Concepts
Pipeline¶
A Razorops Pipeline is the name of the code repository for which it automates workflows, tests and deployments. You can find a list of pipelines in the dashboard.
You can optionally configure settings, secrets, and team members who may have access to a pipeline afterward.
After a source code repository on Github, Bitbucket or Gitlab is authorized and added as a pipeline, every code change triggers a build and automated tests in a clean container configured for your requirements.
Runner¶
Runner defines an execution environment where your workflows and tasks are run. It is a virtual machine hosted by Razorops with an agent application installed. Currently we provide Ubuntu Linux and Docker VM environments having common build tools preinstalled.
Note
We offer built-in support for Linux and Docker-based pipelines currently. Support for MacOS, Windows, Android based runner is coming soon.
Agent¶
An agent is an executable that executes steps in a workflow run. It is generally pre-installed on a runner environment.
Workflow¶
A Workflow is a pipeline run triggered by a code change, webhook or API call. It's a set of rules for defining a collection of tasks and their execution order in a special file (.razorops.yaml
). Workflows are implemented as a directed acyclic graph (DAG) of tasks for flexibility. A workflow consists of multiple tasks, each of which will be run in a defined order. If a task fails, then the workflow is considered failed and the following tasks will not be started.
Run¶
An instance of your workflow that runs tasks defined in the YAML spec file. It's an automated process and executes independently of each other having their own logs, events, workspace and temporary directories.
Workspace¶
A workspace is a working directory shared by all steps in a task. A workspace stores data unique to the task, which may be needed in downstream tasks. In the beginning of a pipeline, source code is checked out to the workspace. The command for every step bootstraps in the workspace. During a pipeline execution, the artifacts from a previous step will be available in future steps. The working directory is an ephemeral volume and will be cleaned out when a pipeline execution is finished.
Layers¶
It provides support for persisting and downloading files or directories between tasks in a workflow. For more details, see "Working with layers".
Task¶
A task consists of multiple steps (shell commands), each of which will be run in order. If a step in a task fails, then the task is considered failed, and unless specified otherwise, the rest of the steps in the task will not be run.
Step¶
A step is an individual process that can run commands or defined actions. A task configures one or more steps.
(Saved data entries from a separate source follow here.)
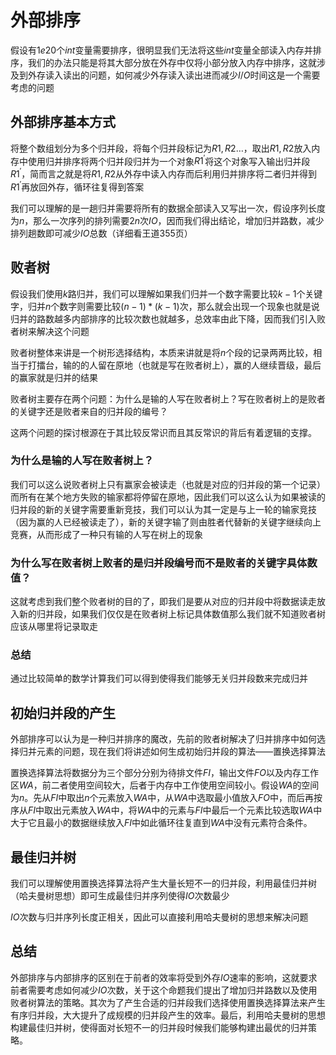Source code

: # 外部排序

假设有$1e20$个$int$变量需要排序，很明显我们无法将这些$int$变量全部读入内存并排序，我们的办法只能是将其大部分放在外存中仅将小部分放入内存中排序，这就涉及到外存读入读出的问题，如何减少外存读入读出进而减少$I/O$时间这是一个需要考虑的问题

## 外部排序基本方式

将整个数组划分为多个归并段，将每个归并段标记为$R1,R2\ldots$，取出$R1,R2$放入内存中使用归并排序将两个归并段归并为一个对象$R1^{'}$将这个对象写入输出归并段$R1^{'}$，简而言之就是将$R1,R2$从外存中读入内存而后利用归并排序将二者归并得到$R1^{'}$再放回外存，循环往复得到答案

我们可以理解的是一趟归并需要将所有的数据全部读入又写出一次，假设序列长度为$n$，那么一次序列的排列需要$2n$次$IO$，因而我们得出结论，增加归并路数，减少排列趟数即可减少$IO$总数（详细看王道$355$页）

## 败者树

假设我们使用$k$路归并，我们可以理解如果我们归并一个数字需要比较$k-1$个关键字，归并$n$个数字则需要比较$(n-1)*(k-1)$次，那么就会出现一个现象也就是说归并的路数越多内部排序的比较次数也就越多，总效率由此下降，因而我们引入败者树来解决这个问题

败者树整体来讲是一个树形选择结构，本质来讲就是将$n$个段的记录两两比较，相当于打擂台，输的的人留在原地（也就是写在败者树上），赢的人继续晋级，最后的赢家就是归并的结果

败者树主要存在两个问题：为什么是输的人写在败者树上？写在败者树上的是败者的关键字还是败者来自的归并段的编号？

这两个问题的探讨根源在于其比较反常识而且其反常识的背后有着逻辑的支撑。

### 为什么是输的人写在败者树上？

我们可以这么说败者树上只有赢家会被读走（也就是对应的归并段的第一个记录）而所有在某个地方失败的输家都将停留在原地，因此我们可以这么认为如果被读的归并段的新的关键字需要重新竞技，我们可以认为其一定是与上一轮的输家竞技（因为赢的人已经被读走了），新的关键字输了则由胜者代替新的关键字继续向上竞赛，从而形成了一种只有输的人写在树上的现象

### 为什么写在败者树上败者的是归并段编号而不是败者的关键字具体数值？

这就考虑到我们整个败者树的目的了，即我们是要从对应的归并段中将数据读走放入新的归并段，如果我们仅仅是在败者树上标记具体数值那么我们就不知道败者树应该从哪里将记录取走

### 总结

通过比较简单的数学计算我们可以得到使得我们能够无关归并段数来完成归并

## 初始归并段的产生

外部排序可以认为是一种归并排序的魔改，先前的败者树解决了归并排序中如何选择归并元素的问题，现在我们将讲述如何生成初始归并段的算法——置换选择算法

置换选择算法将数据分为三个部分分别为待排文件$FI$，输出文件$FO$以及内存工作区$WA$，前二者使用空间较大，后者于内存中工作使用空间较小。假设$WA$的空间为$n$。先从$FI$中取出$n$个元素放入$WA$中，从$WA$中选取最小值放入$FO$中，而后再按序从$FI$中取出元素放入$WA$中，将$WA$中的元素与$FI$中最后一个元素比较选取$WA$中大于它且最小的数据继续放入$FI$中如此循环往复直到$WA$中没有元素符合条件。

## 最佳归并树

我们可以理解使用置换选择算法将产生大量长短不一的归并段，利用最佳归并树（哈夫曼树思想）即可生成最佳归并序列使得$IO$次数最少

$IO$次数与归并序列长度正相关，因此可以直接利用哈夫曼树的思想来解决问题

## 总结

外部排序与内部排序的区别在于前者的效率将受到外存$IO$速率的影响，这就要求前者需要考虑如何减少$IO$次数，关于这个命题我们提出了增加归并路数以及使用败者树算法的策略。其次为了产生合适的归并段我们选择使用置换选择算法来产生有序归并段，大大提升了成规模的归并段产生的效率。最后，利用哈夫曼树的思想构建最佳归并树，使得面对长短不一的归并段时候我们能够构建出最优的归并策略。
Each step in a task executes on the same runner, allowing the actions in that task to share information using the filesystem.
Artifact¶
Artifacts are the files created when you build and test your code and want to view after a workflow completes. For example, artifacts might include binary or package files, test results, screenshots, or log files. Artifacts are associated with the workflow run where they were created and can be used by another job or deployed. For more details, see "Using artifacts".
Cache¶
It helps to reduce runtime between subsequent workflow runs by caching external build dependencies or directories, like third-party libraries. If a task downloads dependencies from the internet, which can take a lot of time, we recommend to cache such dependencies on the first run and reuse for later runs. For more details, see "Caching dependencies".
Report¶
Report helps to identify changes and visualize the test metrics easily without having to check the entire log and workflows history. It provides support for generating insights from Junit tests and HTML previews from coverage reports for most languages.